Copy out each line of the data that includes the string "presented".

| Stored data |
* * * * * * *
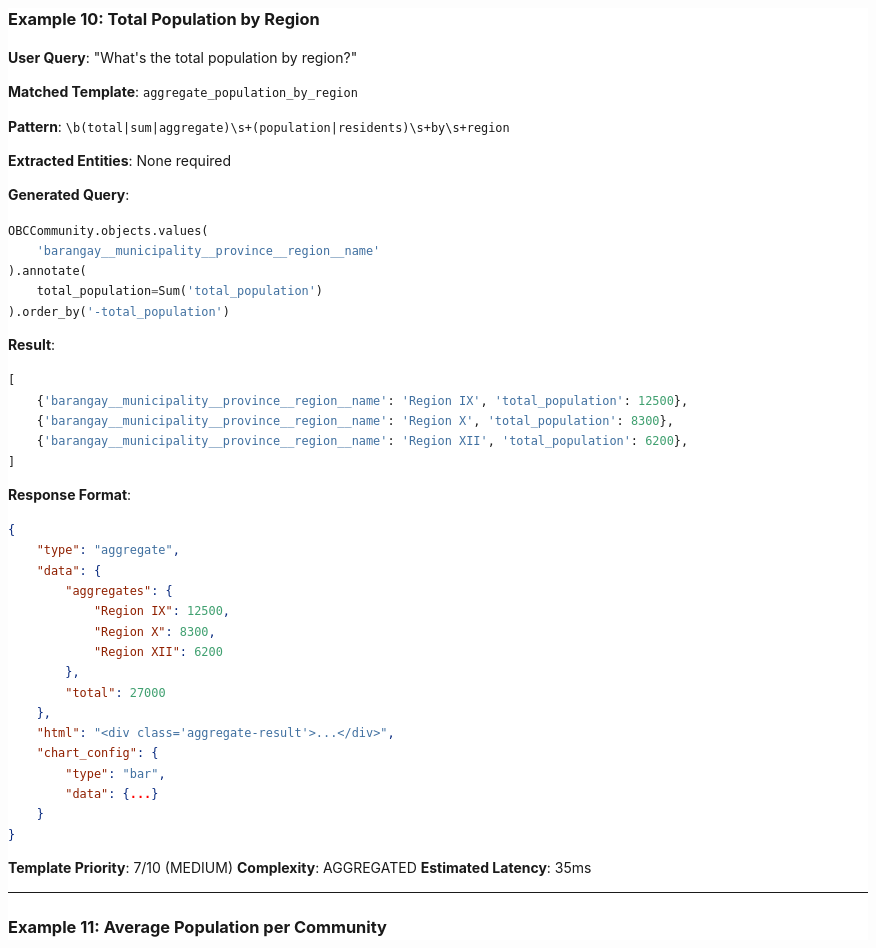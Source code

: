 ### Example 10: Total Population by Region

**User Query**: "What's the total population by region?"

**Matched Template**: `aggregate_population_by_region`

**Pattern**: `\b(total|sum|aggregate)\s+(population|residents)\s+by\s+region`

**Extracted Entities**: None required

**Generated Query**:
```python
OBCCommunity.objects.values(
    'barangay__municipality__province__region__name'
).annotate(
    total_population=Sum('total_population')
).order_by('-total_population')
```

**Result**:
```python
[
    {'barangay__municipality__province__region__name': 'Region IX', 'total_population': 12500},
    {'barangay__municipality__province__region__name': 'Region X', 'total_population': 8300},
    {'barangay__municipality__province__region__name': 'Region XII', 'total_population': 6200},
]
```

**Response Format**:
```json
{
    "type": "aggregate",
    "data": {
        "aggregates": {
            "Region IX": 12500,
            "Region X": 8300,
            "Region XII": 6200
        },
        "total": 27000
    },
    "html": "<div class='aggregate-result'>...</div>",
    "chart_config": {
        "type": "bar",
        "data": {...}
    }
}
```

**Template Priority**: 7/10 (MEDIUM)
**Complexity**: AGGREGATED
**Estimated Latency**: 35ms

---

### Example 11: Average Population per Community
* * * * * * *
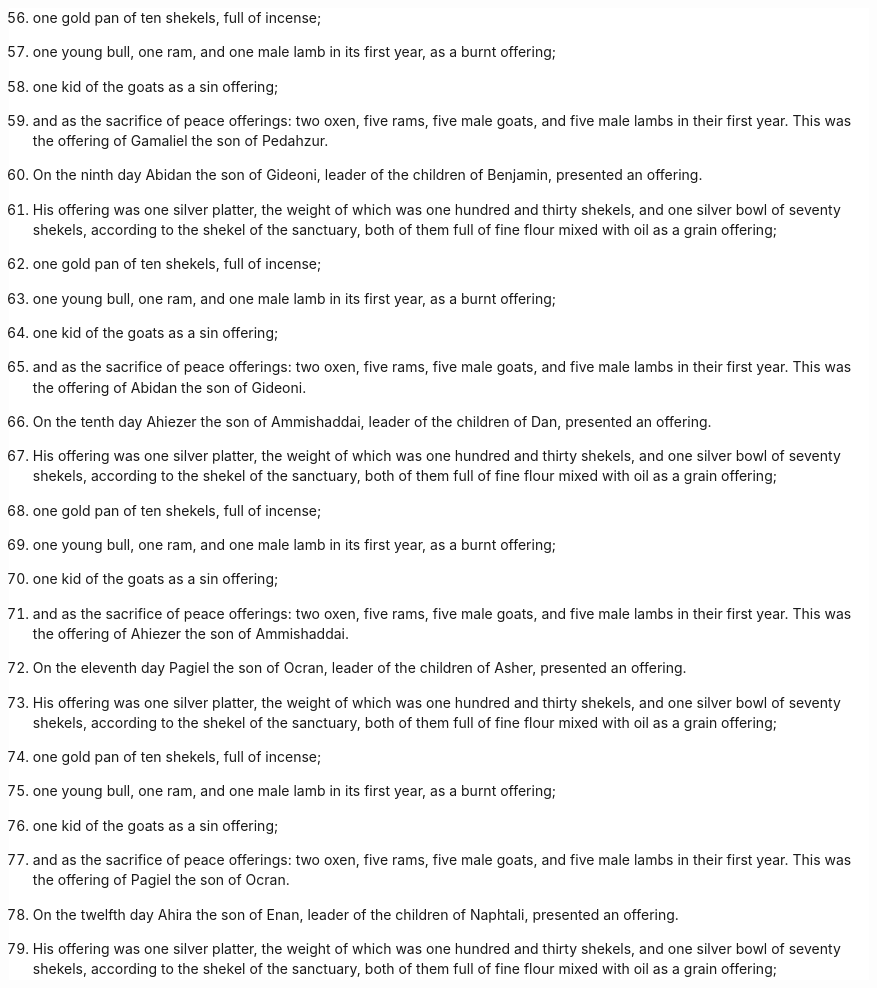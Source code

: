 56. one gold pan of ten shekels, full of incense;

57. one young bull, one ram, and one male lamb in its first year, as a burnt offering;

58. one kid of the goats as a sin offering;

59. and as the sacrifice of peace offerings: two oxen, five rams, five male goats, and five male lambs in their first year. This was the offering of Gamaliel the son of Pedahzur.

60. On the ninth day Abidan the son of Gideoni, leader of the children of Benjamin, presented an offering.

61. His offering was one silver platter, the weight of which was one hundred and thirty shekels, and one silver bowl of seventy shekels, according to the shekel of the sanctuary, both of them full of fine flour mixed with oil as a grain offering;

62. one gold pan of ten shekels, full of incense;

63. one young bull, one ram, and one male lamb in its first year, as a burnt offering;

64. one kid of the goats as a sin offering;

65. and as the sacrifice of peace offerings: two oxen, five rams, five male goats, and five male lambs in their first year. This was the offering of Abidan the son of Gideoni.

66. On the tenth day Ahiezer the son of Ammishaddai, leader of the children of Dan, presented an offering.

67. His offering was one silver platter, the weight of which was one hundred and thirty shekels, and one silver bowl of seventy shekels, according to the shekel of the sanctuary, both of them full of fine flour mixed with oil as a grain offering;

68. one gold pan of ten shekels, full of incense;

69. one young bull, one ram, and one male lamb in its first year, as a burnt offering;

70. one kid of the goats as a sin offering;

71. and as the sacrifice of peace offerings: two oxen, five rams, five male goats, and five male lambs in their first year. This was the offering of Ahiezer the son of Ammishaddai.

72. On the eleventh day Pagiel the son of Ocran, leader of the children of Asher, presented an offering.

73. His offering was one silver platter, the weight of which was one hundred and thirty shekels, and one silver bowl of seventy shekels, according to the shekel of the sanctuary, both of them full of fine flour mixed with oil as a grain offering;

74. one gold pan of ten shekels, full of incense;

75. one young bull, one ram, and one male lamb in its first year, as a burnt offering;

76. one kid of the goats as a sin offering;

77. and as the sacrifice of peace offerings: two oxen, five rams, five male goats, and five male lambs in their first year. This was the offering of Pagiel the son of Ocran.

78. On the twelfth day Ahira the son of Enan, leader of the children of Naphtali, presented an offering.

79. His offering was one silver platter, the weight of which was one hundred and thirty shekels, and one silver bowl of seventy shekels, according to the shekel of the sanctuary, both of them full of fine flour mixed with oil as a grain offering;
* * * * * * *
| Result of the exercise |
60. On the ninth day Abidan the son of Gideoni, leader of the children of Benjamin, presented an offering.
66. On the tenth day Ahiezer the son of Ammishaddai, leader of the children of Dan, presented an offering.
72. On the eleventh day Pagiel the son of Ocran, leader of the children of Asher, presented an offering.
78. On the twelfth day Ahira the son of Enan, leader of the children of Naphtali, presented an offering.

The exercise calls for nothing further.